By Elizabeth DurandJJust because you don’t want to spend your entire bonus on one bottle of wine (though if you do, more power to you), doesn’t mean you can’t unlock the secrets of this drink of the gods—at least, not if Mark Oldman has anything to say about it.
Oldman isn’t your typical wine aficionado. In fact, he’s pretty much the opposite, which very well may be the key to his success. Young, fun and (gasp!) down-to-earth, he scours the globe demystifying reds, whites and everything in between for everyone from world-class restaurateurs to private wine enthusiasts to those who don’t know a Merlot from a Malbec. As far as he’s concerned, by the way, there’s no shame in that.
Oldman’s expertise has impressed even the most knowledgeable connoisseurs and celebrity chefs, and landed him teaching spots at some of the world’s most prestigious food and wine festivals. But beyond making the rounds on the international food and wine circuit, writing a few hit books and hosting a slew of private seminars, he genuinely seems to love a great glass of wine. What’s more, he’s genuinely excited to share his insider knowledge of both the drink and the industry with anyone who wants to learn. So grab a glass and get ready to toast the man who’s about to raise your wine IQ by… well… a lot.
You have a very unique job. How did you get started?
My love of wine originally started in college.
So, no Natty Ice for you?
(Laughs.) Well, I was at Stanford and there were all these winemakers around. I thought, let’s get some of them down here and we’ll have events, with students who are of age, of course.
(Laughs.) I thought we’d take dues from the students to pay the winemakers to come, but then this great thing happened: we didn’t have to pay them at all. They were happy to come and show off their wines, and we were happy to learn. It was a win-win. I ended up bringing in over thirty winemakers, mostly from Napa, and it just sort of took on a life of its own, eventually becoming the Stanford Wine Circle.

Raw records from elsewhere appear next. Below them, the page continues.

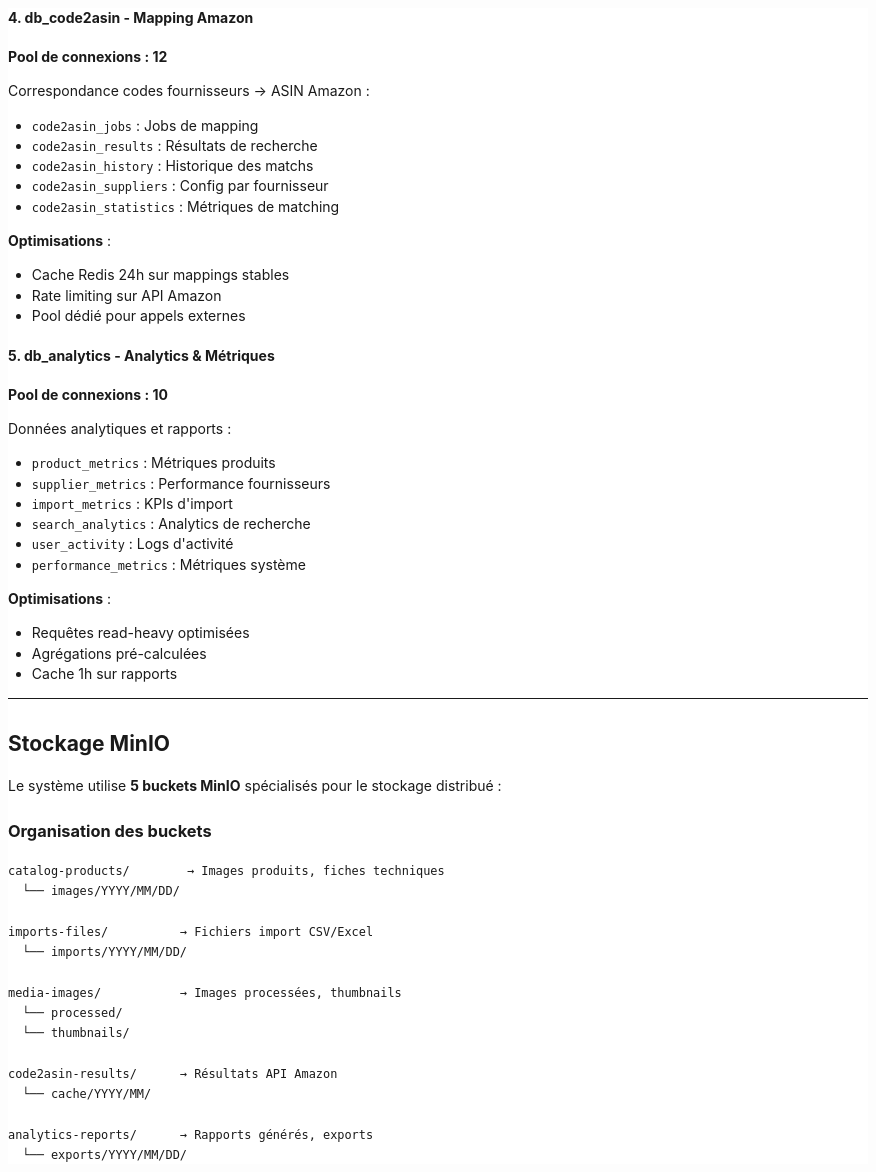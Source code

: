 #### 4. **db_code2asin** - Mapping Amazon
**Pool de connexions : 12**

Correspondance codes fournisseurs → ASIN Amazon :

- `code2asin_jobs` : Jobs de mapping
- `code2asin_results` : Résultats de recherche
- `code2asin_history` : Historique des matchs
- `code2asin_suppliers` : Config par fournisseur
- `code2asin_statistics` : Métriques de matching

**Optimisations** :
- Cache Redis 24h sur mappings stables
- Rate limiting sur API Amazon
- Pool dédié pour appels externes

#### 5. **db_analytics** - Analytics & Métriques
**Pool de connexions : 10**

Données analytiques et rapports :

- `product_metrics` : Métriques produits
- `supplier_metrics` : Performance fournisseurs
- `import_metrics` : KPIs d'import
- `search_analytics` : Analytics de recherche
- `user_activity` : Logs d'activité
- `performance_metrics` : Métriques système

**Optimisations** :
- Requêtes read-heavy optimisées
- Agrégations pré-calculées
- Cache 1h sur rapports

---

## Stockage MinIO

Le système utilise **5 buckets MinIO** spécialisés pour le stockage distribué :

### Organisation des buckets

```text
catalog-products/        → Images produits, fiches techniques
  └── images/YYYY/MM/DD/

imports-files/          → Fichiers import CSV/Excel
  └── imports/YYYY/MM/DD/

media-images/           → Images processées, thumbnails
  └── processed/
  └── thumbnails/

code2asin-results/      → Résultats API Amazon
  └── cache/YYYY/MM/

analytics-reports/      → Rapports générés, exports
  └── exports/YYYY/MM/DD/
```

And from there you went on to teach?
Yes, I sort of followed the ignorance-is-bliss approach and started teaching wine at restaurants that were known for their wine lists. But then, you know, there’s this weird thing that comes up because the restaurant doesn’t want you teaching its customers how to order cheaper bottles that taste better. (Smiles.)
So what’s your approach?
Most people who teach wine cater to people who are already really into wine, so the focus is on the expensive, inaccessible stuff. It’s like an art advisor who’s only interested in pieces that you’ll have to buy a new home to house.
I realized this was a huge problem so I focus on making it accessible for everyone. Whether you’ve got a huge wine cellar and you’ve been collecting for years, or you’re… well, like you… no offense—
You can learn more and enjoy wine more. I love when people realize things like, “Oh, you can have red wine with fish!” or just, “This doesn’t have to be so complicated.”
What’s the most important thing people need to understand about wine that they don’t?
Price is not always proportional to quality. I think the real find, the best find, is that great $10 bottle that drinks like an $80 bottle. That proportionality is the fundamental rule about how to judge a wine—but the people who market wine and sell wine don’t want you to know that. It’s one of the industry’s dirty little secrets.
That sounds like something you would address in your book, “Oldman’s Guide to Outsmarting Wine.” What was the industry reaction to the title?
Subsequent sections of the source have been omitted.